### Task brief
Go through the records and show each line where the word "newcommand" occurs.

[Saved data entries]
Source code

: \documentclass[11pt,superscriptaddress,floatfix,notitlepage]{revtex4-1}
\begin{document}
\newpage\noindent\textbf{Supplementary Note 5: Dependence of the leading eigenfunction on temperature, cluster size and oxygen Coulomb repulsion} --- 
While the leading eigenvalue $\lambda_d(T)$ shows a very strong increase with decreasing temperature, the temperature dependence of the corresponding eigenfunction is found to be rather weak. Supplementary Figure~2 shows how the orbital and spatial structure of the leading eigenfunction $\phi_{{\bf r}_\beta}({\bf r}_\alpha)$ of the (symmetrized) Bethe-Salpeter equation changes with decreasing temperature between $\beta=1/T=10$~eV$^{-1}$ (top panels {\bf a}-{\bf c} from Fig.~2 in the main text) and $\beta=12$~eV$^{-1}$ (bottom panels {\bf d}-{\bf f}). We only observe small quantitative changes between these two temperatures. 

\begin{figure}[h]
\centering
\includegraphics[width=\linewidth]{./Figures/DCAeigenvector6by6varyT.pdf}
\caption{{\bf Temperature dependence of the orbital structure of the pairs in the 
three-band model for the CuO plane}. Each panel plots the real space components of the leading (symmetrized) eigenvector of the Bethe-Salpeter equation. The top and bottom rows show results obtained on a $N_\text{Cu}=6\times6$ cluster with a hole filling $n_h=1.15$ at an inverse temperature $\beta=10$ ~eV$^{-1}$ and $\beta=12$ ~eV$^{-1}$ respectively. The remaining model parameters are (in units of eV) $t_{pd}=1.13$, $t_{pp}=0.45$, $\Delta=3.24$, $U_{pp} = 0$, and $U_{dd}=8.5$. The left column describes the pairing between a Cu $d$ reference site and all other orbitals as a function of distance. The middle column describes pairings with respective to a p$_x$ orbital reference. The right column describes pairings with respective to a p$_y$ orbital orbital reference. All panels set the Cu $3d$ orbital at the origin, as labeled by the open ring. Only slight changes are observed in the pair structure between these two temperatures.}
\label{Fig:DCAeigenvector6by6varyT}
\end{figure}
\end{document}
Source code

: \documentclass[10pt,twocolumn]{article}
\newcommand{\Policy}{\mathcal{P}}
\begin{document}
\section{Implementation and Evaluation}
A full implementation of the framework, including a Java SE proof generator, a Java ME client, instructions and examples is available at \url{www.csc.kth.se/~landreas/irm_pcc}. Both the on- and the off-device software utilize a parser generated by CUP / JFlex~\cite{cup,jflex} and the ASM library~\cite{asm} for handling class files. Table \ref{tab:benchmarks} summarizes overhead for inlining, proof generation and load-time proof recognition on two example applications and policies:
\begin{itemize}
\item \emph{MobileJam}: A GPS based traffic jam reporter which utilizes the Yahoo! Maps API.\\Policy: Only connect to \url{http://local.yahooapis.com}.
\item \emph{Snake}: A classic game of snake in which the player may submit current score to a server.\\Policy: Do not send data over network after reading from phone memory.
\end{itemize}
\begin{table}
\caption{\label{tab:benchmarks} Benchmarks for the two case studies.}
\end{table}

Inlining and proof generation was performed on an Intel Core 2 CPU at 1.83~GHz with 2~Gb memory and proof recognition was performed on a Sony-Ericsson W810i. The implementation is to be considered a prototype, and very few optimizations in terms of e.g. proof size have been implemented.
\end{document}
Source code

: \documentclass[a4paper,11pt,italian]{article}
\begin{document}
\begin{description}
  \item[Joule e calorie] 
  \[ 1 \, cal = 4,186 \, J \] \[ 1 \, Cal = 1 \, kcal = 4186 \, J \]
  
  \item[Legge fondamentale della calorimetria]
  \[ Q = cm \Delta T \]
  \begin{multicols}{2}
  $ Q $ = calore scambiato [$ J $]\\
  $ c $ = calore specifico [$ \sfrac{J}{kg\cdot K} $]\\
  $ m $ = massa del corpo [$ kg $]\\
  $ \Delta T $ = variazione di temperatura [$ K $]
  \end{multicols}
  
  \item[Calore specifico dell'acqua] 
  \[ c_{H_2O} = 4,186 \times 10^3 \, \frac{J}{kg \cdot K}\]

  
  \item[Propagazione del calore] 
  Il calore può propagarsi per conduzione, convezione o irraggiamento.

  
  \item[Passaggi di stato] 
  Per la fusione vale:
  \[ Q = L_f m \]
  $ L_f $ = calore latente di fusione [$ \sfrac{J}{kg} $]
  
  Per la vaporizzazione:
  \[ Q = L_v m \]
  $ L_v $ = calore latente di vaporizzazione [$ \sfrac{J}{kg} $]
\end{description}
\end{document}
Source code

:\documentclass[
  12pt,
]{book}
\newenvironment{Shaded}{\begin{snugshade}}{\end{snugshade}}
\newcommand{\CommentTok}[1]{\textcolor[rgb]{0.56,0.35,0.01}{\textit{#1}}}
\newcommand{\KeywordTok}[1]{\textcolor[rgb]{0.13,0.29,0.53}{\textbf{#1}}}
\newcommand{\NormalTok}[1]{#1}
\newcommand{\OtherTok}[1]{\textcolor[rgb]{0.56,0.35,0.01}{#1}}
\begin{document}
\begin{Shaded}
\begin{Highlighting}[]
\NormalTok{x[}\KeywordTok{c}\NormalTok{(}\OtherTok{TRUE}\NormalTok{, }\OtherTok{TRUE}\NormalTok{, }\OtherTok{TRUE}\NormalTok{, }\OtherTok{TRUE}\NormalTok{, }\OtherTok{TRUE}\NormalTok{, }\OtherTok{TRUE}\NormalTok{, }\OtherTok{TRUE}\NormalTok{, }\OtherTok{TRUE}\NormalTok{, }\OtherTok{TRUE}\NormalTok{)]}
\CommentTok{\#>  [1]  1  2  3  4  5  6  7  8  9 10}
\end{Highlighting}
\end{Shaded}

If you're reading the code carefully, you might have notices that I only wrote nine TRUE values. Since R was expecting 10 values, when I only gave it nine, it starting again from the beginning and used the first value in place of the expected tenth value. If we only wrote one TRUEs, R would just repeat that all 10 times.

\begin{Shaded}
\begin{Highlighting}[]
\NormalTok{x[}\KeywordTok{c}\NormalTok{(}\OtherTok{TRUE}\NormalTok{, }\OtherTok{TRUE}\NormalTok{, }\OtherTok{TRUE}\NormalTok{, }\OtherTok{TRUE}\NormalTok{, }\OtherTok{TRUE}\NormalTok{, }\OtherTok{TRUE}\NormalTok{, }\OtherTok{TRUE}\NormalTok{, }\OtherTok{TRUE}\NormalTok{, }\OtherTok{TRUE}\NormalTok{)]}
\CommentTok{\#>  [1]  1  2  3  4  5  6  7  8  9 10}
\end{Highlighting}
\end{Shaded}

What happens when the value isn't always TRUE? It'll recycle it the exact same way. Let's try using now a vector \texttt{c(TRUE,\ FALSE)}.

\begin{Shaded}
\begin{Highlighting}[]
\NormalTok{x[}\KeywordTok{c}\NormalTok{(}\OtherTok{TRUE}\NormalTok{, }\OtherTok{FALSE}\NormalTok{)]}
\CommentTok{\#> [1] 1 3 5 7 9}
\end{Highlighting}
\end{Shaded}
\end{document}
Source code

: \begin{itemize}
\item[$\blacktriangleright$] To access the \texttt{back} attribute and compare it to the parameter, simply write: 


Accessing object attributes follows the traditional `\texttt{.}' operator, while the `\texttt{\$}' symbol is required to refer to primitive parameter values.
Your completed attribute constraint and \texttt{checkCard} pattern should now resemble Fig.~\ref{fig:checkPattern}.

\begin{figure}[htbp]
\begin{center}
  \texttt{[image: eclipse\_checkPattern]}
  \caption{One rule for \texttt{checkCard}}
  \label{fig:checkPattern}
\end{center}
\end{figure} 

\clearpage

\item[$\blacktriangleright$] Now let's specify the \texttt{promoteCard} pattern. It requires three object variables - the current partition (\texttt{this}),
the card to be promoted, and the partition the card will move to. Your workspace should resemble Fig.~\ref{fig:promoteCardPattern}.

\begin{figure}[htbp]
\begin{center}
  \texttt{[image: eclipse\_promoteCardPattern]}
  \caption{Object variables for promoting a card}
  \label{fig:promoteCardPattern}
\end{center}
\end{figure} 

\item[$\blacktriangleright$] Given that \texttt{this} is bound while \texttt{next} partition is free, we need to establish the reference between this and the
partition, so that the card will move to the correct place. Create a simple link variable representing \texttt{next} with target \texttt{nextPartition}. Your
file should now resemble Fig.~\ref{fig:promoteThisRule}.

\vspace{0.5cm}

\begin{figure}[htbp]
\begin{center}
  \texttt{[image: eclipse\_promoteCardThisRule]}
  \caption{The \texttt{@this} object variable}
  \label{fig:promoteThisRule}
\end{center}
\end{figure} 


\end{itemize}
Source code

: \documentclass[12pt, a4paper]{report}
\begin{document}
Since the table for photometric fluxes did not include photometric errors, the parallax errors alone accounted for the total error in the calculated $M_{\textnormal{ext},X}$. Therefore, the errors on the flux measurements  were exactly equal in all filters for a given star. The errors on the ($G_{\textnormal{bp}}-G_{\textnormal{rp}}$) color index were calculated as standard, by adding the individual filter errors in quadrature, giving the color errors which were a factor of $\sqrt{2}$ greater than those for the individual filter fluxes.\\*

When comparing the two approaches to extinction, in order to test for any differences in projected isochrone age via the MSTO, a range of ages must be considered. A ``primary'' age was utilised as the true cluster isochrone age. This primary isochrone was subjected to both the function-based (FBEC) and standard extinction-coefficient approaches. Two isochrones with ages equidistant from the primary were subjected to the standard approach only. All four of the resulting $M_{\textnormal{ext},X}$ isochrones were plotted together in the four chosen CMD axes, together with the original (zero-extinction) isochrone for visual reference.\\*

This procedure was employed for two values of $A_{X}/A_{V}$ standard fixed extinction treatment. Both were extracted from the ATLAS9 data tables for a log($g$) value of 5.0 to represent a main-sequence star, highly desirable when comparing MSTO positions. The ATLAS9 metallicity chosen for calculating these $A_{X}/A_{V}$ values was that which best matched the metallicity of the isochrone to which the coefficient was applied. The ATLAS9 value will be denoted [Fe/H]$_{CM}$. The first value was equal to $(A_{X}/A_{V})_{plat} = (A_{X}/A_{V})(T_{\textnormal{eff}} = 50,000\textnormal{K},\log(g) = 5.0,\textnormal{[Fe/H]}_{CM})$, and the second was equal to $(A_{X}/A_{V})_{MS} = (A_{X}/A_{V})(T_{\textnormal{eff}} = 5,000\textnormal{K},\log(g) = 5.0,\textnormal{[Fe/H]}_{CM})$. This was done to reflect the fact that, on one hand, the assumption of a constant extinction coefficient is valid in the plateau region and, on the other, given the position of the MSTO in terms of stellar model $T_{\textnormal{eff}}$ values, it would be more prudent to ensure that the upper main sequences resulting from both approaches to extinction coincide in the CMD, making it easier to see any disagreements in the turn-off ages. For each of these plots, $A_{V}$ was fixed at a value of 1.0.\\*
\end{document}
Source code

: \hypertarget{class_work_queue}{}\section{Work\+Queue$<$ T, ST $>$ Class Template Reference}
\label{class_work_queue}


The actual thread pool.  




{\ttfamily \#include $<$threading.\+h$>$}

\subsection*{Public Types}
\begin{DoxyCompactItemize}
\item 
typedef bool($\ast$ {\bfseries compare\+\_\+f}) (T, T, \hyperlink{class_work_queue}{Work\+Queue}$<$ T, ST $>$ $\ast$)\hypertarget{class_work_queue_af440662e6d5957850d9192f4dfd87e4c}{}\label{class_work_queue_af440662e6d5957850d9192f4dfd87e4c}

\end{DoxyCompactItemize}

### Response to this exercise
\newcommand{\Policy}{\mathcal{P}}
\newcommand{\CommentTok}[1]{\textcolor[rgb]{0.56,0.35,0.01}{\textit{#1}}}
\newcommand{\KeywordTok}[1]{\textcolor[rgb]{0.13,0.29,0.53}{\textbf{#1}}}
\newcommand{\NormalTok}[1]{#1}
\newcommand{\OtherTok}[1]{\textcolor[rgb]{0.56,0.35,0.01}{#1}}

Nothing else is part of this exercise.